* Stored data entries *
☆ ☆ ☆ ☆ ☆

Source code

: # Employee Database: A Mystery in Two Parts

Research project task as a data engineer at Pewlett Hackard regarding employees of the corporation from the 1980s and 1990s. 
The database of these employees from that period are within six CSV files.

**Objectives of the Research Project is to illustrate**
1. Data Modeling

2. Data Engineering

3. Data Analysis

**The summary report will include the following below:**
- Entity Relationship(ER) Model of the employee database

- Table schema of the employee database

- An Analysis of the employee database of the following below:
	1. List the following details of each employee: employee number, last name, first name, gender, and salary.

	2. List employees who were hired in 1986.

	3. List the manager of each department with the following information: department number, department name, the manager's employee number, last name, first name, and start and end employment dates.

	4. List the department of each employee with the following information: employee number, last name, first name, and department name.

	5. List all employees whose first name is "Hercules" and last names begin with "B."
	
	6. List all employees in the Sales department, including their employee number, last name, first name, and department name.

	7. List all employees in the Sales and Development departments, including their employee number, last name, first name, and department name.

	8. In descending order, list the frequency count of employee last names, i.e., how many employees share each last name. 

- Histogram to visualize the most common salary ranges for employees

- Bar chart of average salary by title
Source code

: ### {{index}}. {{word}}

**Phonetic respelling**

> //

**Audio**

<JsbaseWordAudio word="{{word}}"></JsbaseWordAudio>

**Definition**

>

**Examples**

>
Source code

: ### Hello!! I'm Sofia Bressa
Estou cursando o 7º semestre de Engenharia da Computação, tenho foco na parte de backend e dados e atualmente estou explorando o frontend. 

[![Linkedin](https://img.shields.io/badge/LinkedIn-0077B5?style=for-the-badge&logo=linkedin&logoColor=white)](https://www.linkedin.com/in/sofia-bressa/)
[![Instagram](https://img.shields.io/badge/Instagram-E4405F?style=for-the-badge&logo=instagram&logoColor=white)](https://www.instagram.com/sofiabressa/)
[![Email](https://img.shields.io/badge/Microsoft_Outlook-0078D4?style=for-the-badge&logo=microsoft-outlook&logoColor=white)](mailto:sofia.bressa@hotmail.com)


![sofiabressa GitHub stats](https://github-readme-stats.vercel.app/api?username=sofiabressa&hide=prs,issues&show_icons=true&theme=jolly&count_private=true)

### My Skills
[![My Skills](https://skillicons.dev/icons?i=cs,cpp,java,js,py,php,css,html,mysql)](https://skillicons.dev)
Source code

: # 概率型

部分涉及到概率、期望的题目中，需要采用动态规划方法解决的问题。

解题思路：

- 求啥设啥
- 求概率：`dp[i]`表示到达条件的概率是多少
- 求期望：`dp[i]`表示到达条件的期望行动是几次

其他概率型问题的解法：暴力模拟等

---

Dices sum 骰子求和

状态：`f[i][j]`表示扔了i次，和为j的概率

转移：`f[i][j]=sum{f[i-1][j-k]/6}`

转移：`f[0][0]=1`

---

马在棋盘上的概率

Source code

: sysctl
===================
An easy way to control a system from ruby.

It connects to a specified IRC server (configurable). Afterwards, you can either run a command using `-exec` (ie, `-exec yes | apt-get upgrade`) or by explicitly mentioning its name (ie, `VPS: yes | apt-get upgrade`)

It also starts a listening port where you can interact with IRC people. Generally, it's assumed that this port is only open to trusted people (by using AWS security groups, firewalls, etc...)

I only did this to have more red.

☆ ☆ ☆ ☆ ☆

* Requirement *
Scan the records above for the string "Skills", and copy every line where it turns up.

* The answer *
### My Skills
[![My Skills](https://skillicons.dev/icons?i=cs,cpp,java,js,py,php,css,html,mysql)](https://skillicons.dev)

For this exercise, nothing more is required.